Forget those childish fears of “things that go bump in the night.” For adults, what’s really scary are the “things that go bump into your car.”
That is why we are contributing our editorial megaphone to amplify the National Roads Authority’s call to deputize the Cayman Islands population as an unofficial “pothole patrol” to report dangerous or deteriorating roadway conditions.
We all complain about issues such as flooding, damaged signs and missing (or misleading) road marks – it’s a staple of conversation at the office water cooler – but it’s imperative that people direct those complaints to people who can actually do something about it.
Enter the NRA’s “Safer Roads Start With You” campaign, which the authority announced in a full-page advertisement in Friday’s Cayman Compass.
The NRA is seeking assistance in identifying road hazards and has established a “customer complaint hotline” to make it easy to report them.
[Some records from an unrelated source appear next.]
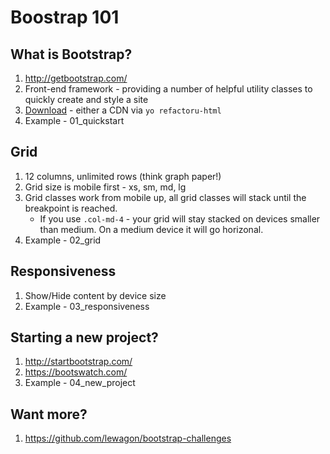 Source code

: # Boostrap 101

## What is Bootstrap?

1. http://getbootstrap.com/
1. Front-end framework - providing a number of helpful utility classes to quickly create and style a site
1. [Download](http://getbootstrap.com/getting-started/#download) - either a CDN via `yo refactoru-html`
1. Example - 01_quickstart

## Grid

1. 12 columns, unlimited rows (think graph paper!)
1. Grid size is mobile first - xs, sm, md, lg
1. Grid classes work from mobile up, all grid classes will stack until the breakpoint is reached.
    - If you use `.col-md-4` - your grid will stay stacked on devices smaller than medium. On a medium device it will go horizonal.
1. Example - 02_grid

## Responsiveness

1. Show/Hide content by device size
1. Example - 03_responsiveness

## Starting a new project?

1. http://startbootstrap.com/
1. https://bootswatch.com/
1. Example - 04_new_project

## Want more?

1. https://github.com/lewagon/bootstrap-challenges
You just call 525-1251 or 946-7780 (or email [email protected]) to report common safety issues such as:
- Overgrown vegetation that blocks a clear view of road signage, or encroaches upon roadways
- Standing water or flooding on public roadways caused by poor drainage
- Missing or damaged signs or road markings
- Potholes and other damage to road
- Spills or obstructions on the public roadway
- Broken or malfunctioning traffic signals
- Excessive noise or vibration caused by blasting of explosives
- Bad or unsafe driving in NRA vehicles
- or other safety concerns.
The Compass fully supports this effort to “crowdsource” the identification of road safety hazards. Government is in charge of maintaining safe roadways, but it cannot be everywhere, all the time, to spot needed fixes (nor would we want it to be).
It seems like a worthwhile exchange of services. Road users act as the NRA’s “eyes and ears,” and the NRA takes action with shovels, backhoes and chainsaws.
We encourage every driver and passenger to participate by calling the hotline, or by taking photos of roadway hazards and emailing them to the roads authority. (If you spot a condition that is especially egregious, feel free to copy in the Compass at [email protected] We can assist with getting the word out, too … and monitoring the situation until it is addressed.)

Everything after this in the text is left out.